Dal Rapporto Ismea-Qualivita 2018 emerge che nel comparto agroalimentare fra le prime 50 DOP IGP italiane per fatturato, ben 35 contano partnership con l’industria dei trasformati (70%), con una quota di produzione certificata destinata a questo settore che in due casi su dieci è superiore al 10%. Non esiste un segmento predominante, si va dai primi piatti (28% dei casi), ai condimenti (15%), ai dolci (15%), alle bevande (8%).
Le motivazioni alla base di questo fenomeno sono soprattutto di marketing. Le aziende ricorrono sempre più spesso ad azioni che fanno leva sul Country of Origin Effect, verso consumatori che dimostrano una crescente sensibilità per la provenienza dei prodotti.

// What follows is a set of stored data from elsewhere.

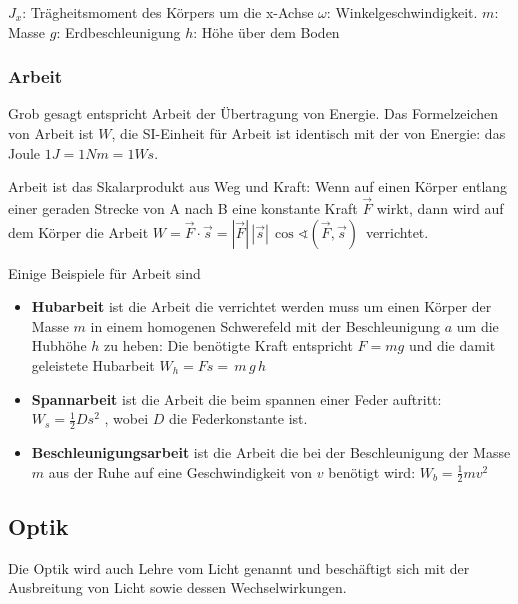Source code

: \documentclass[../document.tex]{subfiles}
\begin{document}
$J_x$: Trägheitsmoment des Körpers um die x-Achse\newline
$\omega$: Winkelgeschwindigkeit.\newline
$m$: Masse\newline
$g$: Erdbeschleunigung\newline
$h$: Höhe über dem Boden

\subsubsection{Arbeit}
Grob gesagt entspricht Arbeit der Übertragung von Energie. Das Formelzeichen von Arbeit ist $W$, die SI-Einheit für Arbeit ist identisch mit der von Energie: das Joule $1 J = 1 Nm = 1 Ws$. 

Arbeit ist das Skalarprodukt aus Weg und Kraft: Wenn auf einen Körper entlang einer geraden Strecke von A nach B eine konstante Kraft $\vec F$ wirkt, dann wird auf dem Körper die Arbeit
$W={\vec  F}\cdot {\vec  s}=|{\vec  F}|\,|{\vec  s}|\,\cos \sphericalangle \left({\vec  F},{\vec  s}\right)\,$ verrichtet.

Einige Beispiele für Arbeit sind
\begin{itemize}
	\item \textbf{Hubarbeit} ist die Arbeit die verrichtet werden muss um einen Körper der Masse $m$ in einem homogenen Schwerefeld mit der Beschleunigung $a$ um die Hubhöhe $h$ zu heben: Die benötigte Kraft entspricht $F = mg$ und die damit geleistete Hubarbeit $W_h = Fs = \,m\,g\,h$ 
	\item \textbf{Spannarbeit} ist die Arbeit die beim spannen einer Feder auftritt: $W_s = \frac {1}{2} D s^2$ , wobei $D$ die Federkonstante ist.
	\item \textbf{Beschleunigungsarbeit} ist die Arbeit die bei der Beschleunigung der Masse $m$ aus der Ruhe auf eine Geschwindigkeit von $v$ benötigt wird: $W_b = \frac{1}{2} m v^2$
\end{itemize}
\subsection{Optik}

Die Optik wird auch Lehre vom Licht genannt und beschäftigt sich mit der Ausbreitung von Licht sowie dessen Wechselwirkungen. 
\end{document}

Dal lato degli operatori DOP e IGP lo spazio è ancora ampio e in espansione e offre indubbiamente una serie di opportunità: l’aumento della notorietà del marchio attraverso una maggiore diffusione su scala nazionale e internazionale, la destagionalizzazione e la possibilità – anche per i prodotti freschi – di essere presenti sul mercato in tutti i periodi dell’anno, il rafforzamento della reputazione grazie all’associazione con brand di prestigio e prodotti di qualità, l’incremento della produzione.
Tuttavia è fondamentale che, da parte dei soggetti del sistema IG, vi sia la capacità di governare al meglio le partnership e di associarsi a prodotti di qualità, perché non si generi una banalizzazione del valore e si eviti il rischio di un declassamento al rango di semplice “commodity”. A garanzia di tutto questo deve esserci un rapporto chiaro e consolidato fra Consorzio e azienda di trasformazione che vada al di là del rispetto delle regole amministrative vigenti, ma che abbia un respiro più ampio e strategico soprattutto sugli aspetti valoriali e della comunicazione sintetizzati nell’infografica.
All’interno di questo numero di Consortium abbiamo riportato il caso dei trasformati a base di agrumi siciliani IG, che può rappresentare un modello di riferimento per tutte le produzioni certificate, soprattutto quelle stagionali, e che mostra come, anche per le realtà più piccole o con un mercato limitato al proprio territorio, sia possibile individuare nuove strade e progetti innovativi per affermarsi agli occhi di un pubblico più ampio.
Come sempre per crescere servono idee, oltre alla capacità di investire su progetti condivisi e di fare rete: per questo si conferma ancora quanto i Consorzi di tutela siano determinanti e, infatti, è proprio dove essi sono in grado di assolvere il proprio ruolo di coordinatori, che nascono le esperienze di riferimento per tutto il settore.